Under the Act, when monitoring occurs or defensive measures are used, security controls must be implemented to guard against the unauthorized use or disclosure of cyber threat indicators or defensive measures that contain personal information of a specific individual. Additionally, information identifying a specific person that is not directly related to a cyber threat must be removed prior to sharing a cyber threat indicator.
Under the Act, the provision of cyber threat indicators and defensive measures to the federal government does not waive any privilege or protection under the law, including trade secret protection.
Sharing Information by the Federal Government
Ensuring that cyber-sharing is not a one-way street, the Cybersecurity Act also permits federal agencies to share cyber threat indicators, defensive measures, or related information with both other federal agencies and non-federal entities. Additionally, the Act requires the federal government to assist businesses in combating cyber threats by periodically sharing cybersecurity best practices that it has developed with the assistance of the private sector, and give particular focus on the challenges faced by small businesses.
Use of Shared Information by a Non-Federal Entity
A non-federal entity is allowed to use cyber threat indicators and defensive measures it receives to protect its own information systems, or otherwise use, retain and further share such information when allowed by law. All uses, however, must be for a cybersecurity purpose.
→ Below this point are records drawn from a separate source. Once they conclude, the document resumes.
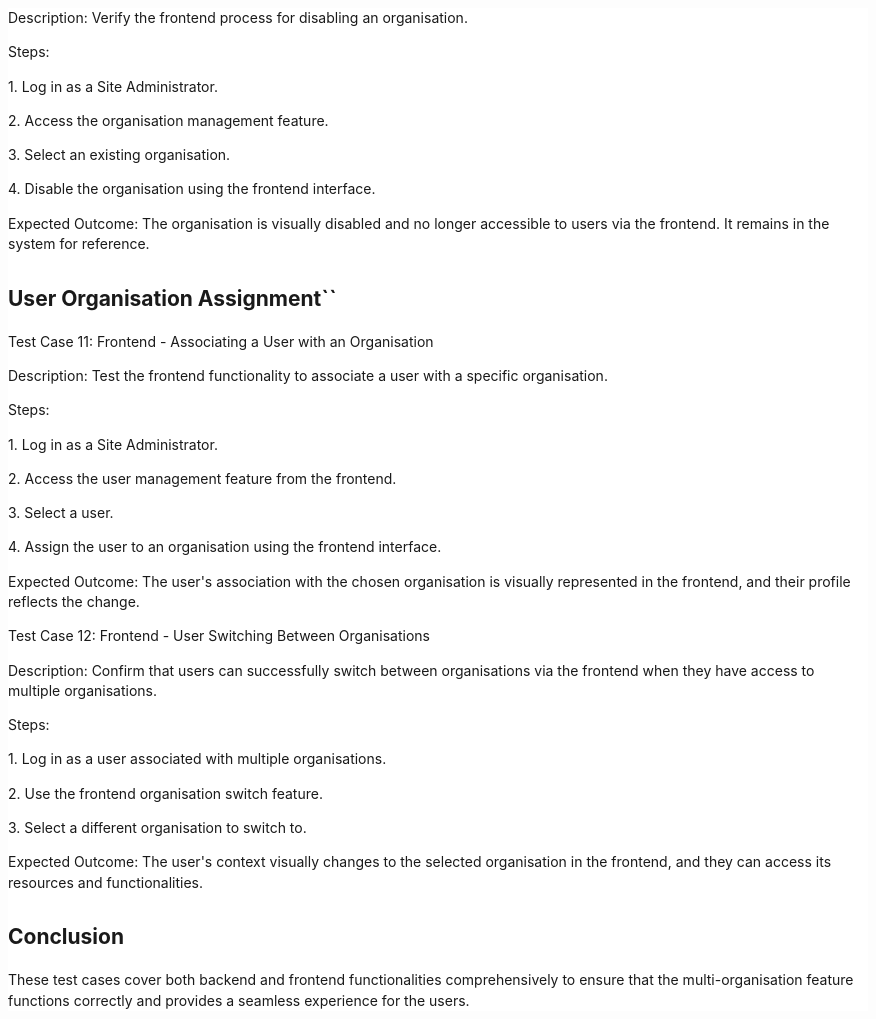 Description: Verify the frontend process for disabling an organisation.

Steps:

1\. Log in as a Site Administrator.

2\. Access the organisation management feature.

3\. Select an existing organisation.

4\. Disable the organisation using the frontend interface.

Expected Outcome: The organisation is visually disabled and no longer accessible to users via the
frontend. It remains in the system for reference.

## User Organisation Assignment``

Test Case 11: Frontend - Associating a User with an Organisation

Description: Test the frontend functionality to associate a user with a specific organisation.

Steps:

1\. Log in as a Site Administrator.

2\. Access the user management feature from the frontend.

3\. Select a user.

4\. Assign the user to an organisation using the frontend interface.

Expected Outcome: The user's association with the chosen organisation is visually represented in the
frontend, and their profile reflects the change.

Test Case 12: Frontend - User Switching Between Organisations

Description: Confirm that users can successfully switch between organisations via the frontend when
they have access to multiple organisations.

Steps:

1\. Log in as a user associated with multiple organisations.

2\. Use the frontend organisation switch feature.

3\. Select a different organisation to switch to.

Expected Outcome: The user's context visually changes to the selected organisation in the frontend,
and they can access its resources and functionalities.

## Conclusion

These test cases cover both backend and frontend functionalities comprehensively to ensure that the
multi-organisation feature functions correctly and provides a seamless experience for the users.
Use of Shared Information by the Federal Government
A federal agency can use, disclose, or retain any shared information solely for a cybersecurity purpose; identifying cybersecurity threats or security vulnerabilities; responding to, preventing, or mitigating specific threats of death, serious bodily or economic harm, or terrorism; and investigating, prosecuting, or combating other prescribed criminal offenses. It should be noted that these authorized activities of the federal government resulting from the shared information may lead to a proceeding, such as a federal criminal prosecution. The Act does not prevent the disclosure of a cyber threat indicator or defensive measure in a criminal prosecution.
Companies concerned about the confidentiality or proprietary nature of their information should carefully consider the business impact of any information sharing when that information might be referenced in a public proceeding. The Act does, however, exempt shared information from disclosure under federal and state freedom of information acts.
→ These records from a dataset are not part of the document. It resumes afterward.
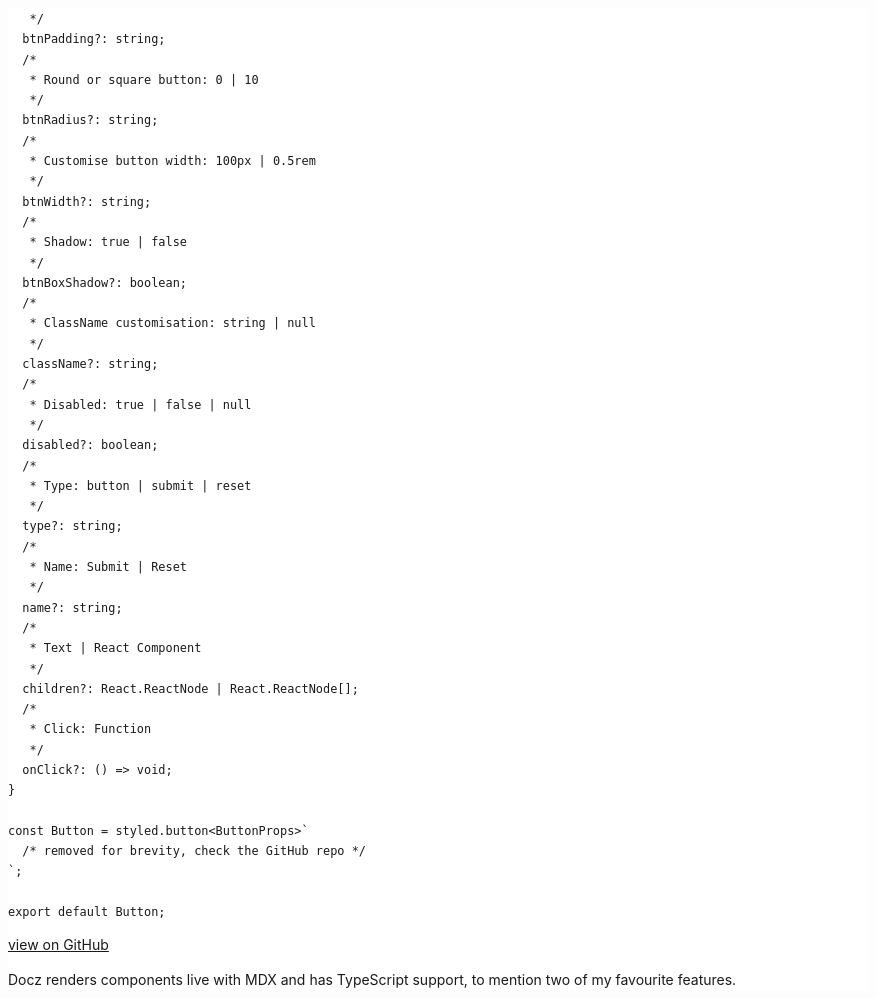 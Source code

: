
 ```tsx
   */
  btnPadding?: string;
  /*
   * Round or square button: 0 | 10
   */
  btnRadius?: string;
  /*
   * Customise button width: 100px | 0.5rem
   */
  btnWidth?: string;
  /*
   * Shadow: true | false
   */
  btnBoxShadow?: boolean;
  /*
   * ClassName customisation: string | null
   */
  className?: string;
  /*
   * Disabled: true | false | null
   */
  disabled?: boolean;
  /*
   * Type: button | submit | reset
   */
  type?: string;
  /*
   * Name: Submit | Reset
   */
  name?: string;
  /*
   * Text | React Component
   */
  children?: React.ReactNode | React.ReactNode[];
  /*
   * Click: Function
   */
  onClick?: () => void;
}

const Button = styled.button<ButtonProps>`
  /* removed for brevity, check the GitHub repo */
`;

export default Button;
```

[view on GitHub](https://github.com/mannuelf/react-drums/blob/main/client/src/components/common/Button.tsx#L4)

Docz renders components live with MDX and has TypeScript support, to mention two of my favourite features.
The Cybersecurity Act declares that private entities are free from liability related to the monitoring of information systems, or the sharing or receipt of cyber threat indicators or defensive measures, as long as they do so in accordance with the Act.
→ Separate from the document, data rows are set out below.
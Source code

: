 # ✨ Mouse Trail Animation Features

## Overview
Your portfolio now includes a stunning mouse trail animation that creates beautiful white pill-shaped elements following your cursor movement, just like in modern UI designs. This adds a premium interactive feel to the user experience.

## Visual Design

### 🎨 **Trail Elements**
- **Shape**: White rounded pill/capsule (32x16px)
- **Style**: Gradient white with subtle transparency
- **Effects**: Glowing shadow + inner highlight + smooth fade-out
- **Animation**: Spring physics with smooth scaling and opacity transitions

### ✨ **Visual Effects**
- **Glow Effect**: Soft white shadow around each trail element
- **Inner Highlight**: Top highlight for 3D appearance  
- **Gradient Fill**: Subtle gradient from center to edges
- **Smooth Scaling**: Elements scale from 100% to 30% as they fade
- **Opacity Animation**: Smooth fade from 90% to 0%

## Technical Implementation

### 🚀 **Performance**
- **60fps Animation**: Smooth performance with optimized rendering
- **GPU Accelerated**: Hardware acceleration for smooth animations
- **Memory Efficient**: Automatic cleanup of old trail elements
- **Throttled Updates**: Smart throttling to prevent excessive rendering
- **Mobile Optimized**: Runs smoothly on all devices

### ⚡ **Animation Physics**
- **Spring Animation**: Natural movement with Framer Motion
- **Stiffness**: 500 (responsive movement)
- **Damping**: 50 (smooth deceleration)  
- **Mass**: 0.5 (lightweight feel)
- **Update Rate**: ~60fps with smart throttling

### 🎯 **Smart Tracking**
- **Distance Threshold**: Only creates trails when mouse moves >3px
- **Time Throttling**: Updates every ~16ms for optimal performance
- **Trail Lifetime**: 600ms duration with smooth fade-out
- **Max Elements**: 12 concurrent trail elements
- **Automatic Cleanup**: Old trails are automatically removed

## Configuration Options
The Act also prohibits federal, state, tribal or local governments from using cyber threat indicators and defensive measures shared with the federal government to regulate “the lawful activities of any non-federal entity.” In order for a company to avail itself of the liability protections, it is critical that the sharing of information under the Act be conducted strictly in accordance with the Act. This will require redaction of any personally identifiable information which is not directly related to a cyber security threat before such information is shared.
The Cybersecurity Act is a positive step in promoting information sharing necessary to combat rapidly evolving cyber threats. Companies should welcome the liability protections that many business leaders have long viewed as a critical piece in the broader cyber threat sharing puzzle. The challenge will be to ensure that any information sharing is done in accordance with the Act. This means that companies currently required to comply with privacy and security regulatory frameworks must review those obligations and assess their compliance with them before participating in any information sharing authorized by the Act.